▶ [Exercise brief] A single figure is wanted: the count of lines below containing the string "induttivo".

Collected data:
-*-*-

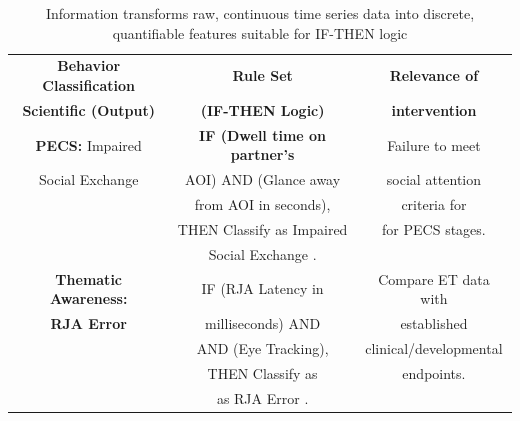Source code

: \begin{table}[h]
    \caption{Information transforms raw, continuous time series data into discrete, quantifiable features suitable for IF-THEN logic}
    \centering
    \begin{tabular}{|c|c|c|}
    \hline
         \textbf{Behavior Classification}& \textbf{Rule Set  } & \textbf{Relevance of}\\ 
         \textbf{Scientific (Output)} & \textbf{(IF-THEN Logic)} &  \textbf{intervention}\\ \hline
         \textbf{PECS:} Impaired  & \textbf{IF (Dwell time on partner's } & Failure to meet  \\ 
         Social Exchange & AOI) AND (Glance away & social attention\\
           & from AOI in seconds),  & criteria for \\
             & THEN Classify as Impaired  & for PECS stages. \\
               & Social Exchange .  &  \\
          \hline
          \textbf{Thematic Awareness:} & IF (RJA Latency in  & Compare ET data with \\
          \textbf{RJA Error} & milliseconds) AND & established  \\
          & AND (Eye Tracking), & clinical/developmental   \\
           & THEN Classify as & endpoints.   \\
            & as RJA Error . &  \\
          \hline
    \end{tabular}
    \label{tba}
\end{table}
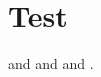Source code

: \documentclass{article}
\begin{document}
\section{Test}\label{sec:test}
 and  and  and .


\end{document}
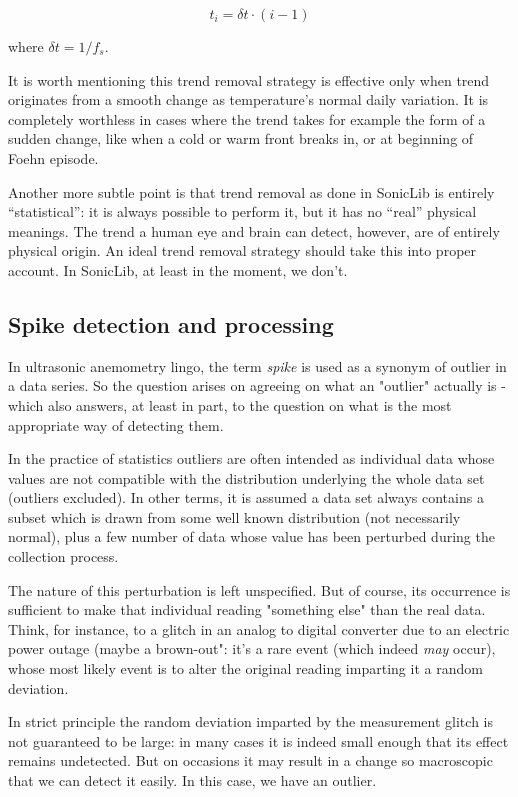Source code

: \documentclass[a4paper,10pt]{book}
\begin{document}
\begin{equation}
  t_{i} = \delta t \cdot (i-1)
\end{equation}

\noindent where $\delta t = 1 / f_{s}$.

It is worth mentioning this trend removal strategy is effective only when trend originates from a smooth change as temperature's normal daily variation. It is completely worthless in cases where the trend takes for example the form of a sudden change, like when a cold or warm front breaks in, or at beginning of Foehn episode.

Another more subtle point is that trend removal as done in SonicLib is entirely ``statistical'': it is always possible to perform it, but it has no ``real'' physical meanings. The trend a human eye and brain can detect, however, are of entirely physical origin. An ideal trend removal strategy should take this into proper account. In SonicLib, at least in the moment, we don't.

\subsection{Spike detection and processing}

In ultrasonic anemometry lingo, the term \emph{spike} is used as a synonym of outlier in a data series. So the question arises on agreeing on what an "outlier" actually is - which also answers, at least in part, to the question on what is the most appropriate way of detecting them.

In the practice of statistics outliers are often intended as individual data whose values are not compatible with the distribution underlying the whole data set (outliers excluded). In other terms, it is assumed a data set always contains a subset which is drawn from some well known distribution (not necessarily normal), plus a few number of data whose value has been perturbed during the collection process.

The nature of this perturbation is left unspecified. But of course, its occurrence is sufficient to make that individual reading "something else" than the real data. Think, for instance, to a glitch in an analog to digital converter due to an electric power outage (maybe a brown-out": it's a rare event (which indeed \emph{may} occur), whose most likely event is to alter the original reading imparting it a random deviation.

In strict principle the random deviation imparted by the measurement glitch is not guaranteed to be large: in many cases it is indeed small enough that its effect remains undetected. But on occasions it may result in a change so macroscopic that we can detect it easily. In this case, we have an outlier.
\end{document}
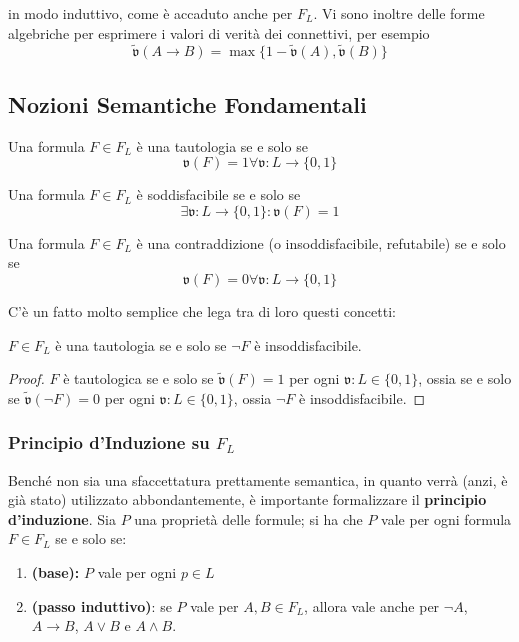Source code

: \noindent
in modo induttivo, come è accaduto anche per $F_L$.
Vi sono inoltre delle forme algebriche per esprimere i valori di verità dei connettivi, 
per esempio 
$$
\widetilde{\mathfrak{v}}(A \rightarrow B) = \max\{1-\widetilde{\mathfrak{v}}(A), \widetilde{\mathfrak{v}}(B)\}
$$
\subsection{Nozioni Semantiche Fondamentali}

\begin{defi}[Tautologia]
Una formula $F \in F_L$ è una tautologia se e solo se 
$$
\mathfrak{v}(F) = 1 \forall \mathfrak{v} : L \rightarrow \{0,1\}
$$
\end{defi}
\begin{defi}
Una formula $F \in F_L$ è soddisfacibile se e solo se 
$$
\exists \mathfrak{v}:L \rightarrow \{0,1\} : \mathfrak{v}(F) = 1
$$
\end{defi}
\begin{defi}[Contraddizione]
Una formula $F \in F_L$ è una contraddizione (o insoddisfacibile, refutabile) se e solo 
se 
$$
\mathfrak{v}(F) = 0 \forall \mathfrak{v}: L \rightarrow \{0,1\}
$$
\end{defi}
C'è un fatto molto semplice che lega tra di loro questi concetti: 
\begin{teon}
$F \in F_L$ è una tautologia se e solo se $\neg F$ è insoddisfacibile. 
\end{teon}
\begin{proof}
  $F$ è tautologica se e solo se $\widetilde{\mathfrak{v}}(F) = 1$ per 
  ogni $\mathfrak{v}: L \in \{0,1\}$, ossia se e solo se $\widetilde{\mathfrak{v}}(\neg F) 
  = 0$ per ogni $\mathfrak{v}: L \in \{0,1\}$, ossia $\neg F$ è insoddisfacibile. 
\end{proof}

\subsubsection{Principio d'Induzione su $F_L$}
Benché non sia una sfaccettatura prettamente semantica, in quanto verrà 
(anzi, è già stato) utilizzato abbondantemente, è importante formalizzare 
il  \textbf{principio d'induzione}. Sia 
$P$ una proprietà delle formule; si ha che 
$P$ vale per ogni formula $F \in F_L$ se e solo se: 
\begin{enumerate}
  \item \textbf{(base):} $P$ vale per ogni $p \in L$
  \item \textbf{(passo induttivo)}: se $P$ vale per $A,B  \in F_L$, allora 
    vale anche per $\neg A$, $A \rightarrow B$, $A \lor B$ e $A \land B$. 
\end{enumerate}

-*-*-

▶ [Answer space] 2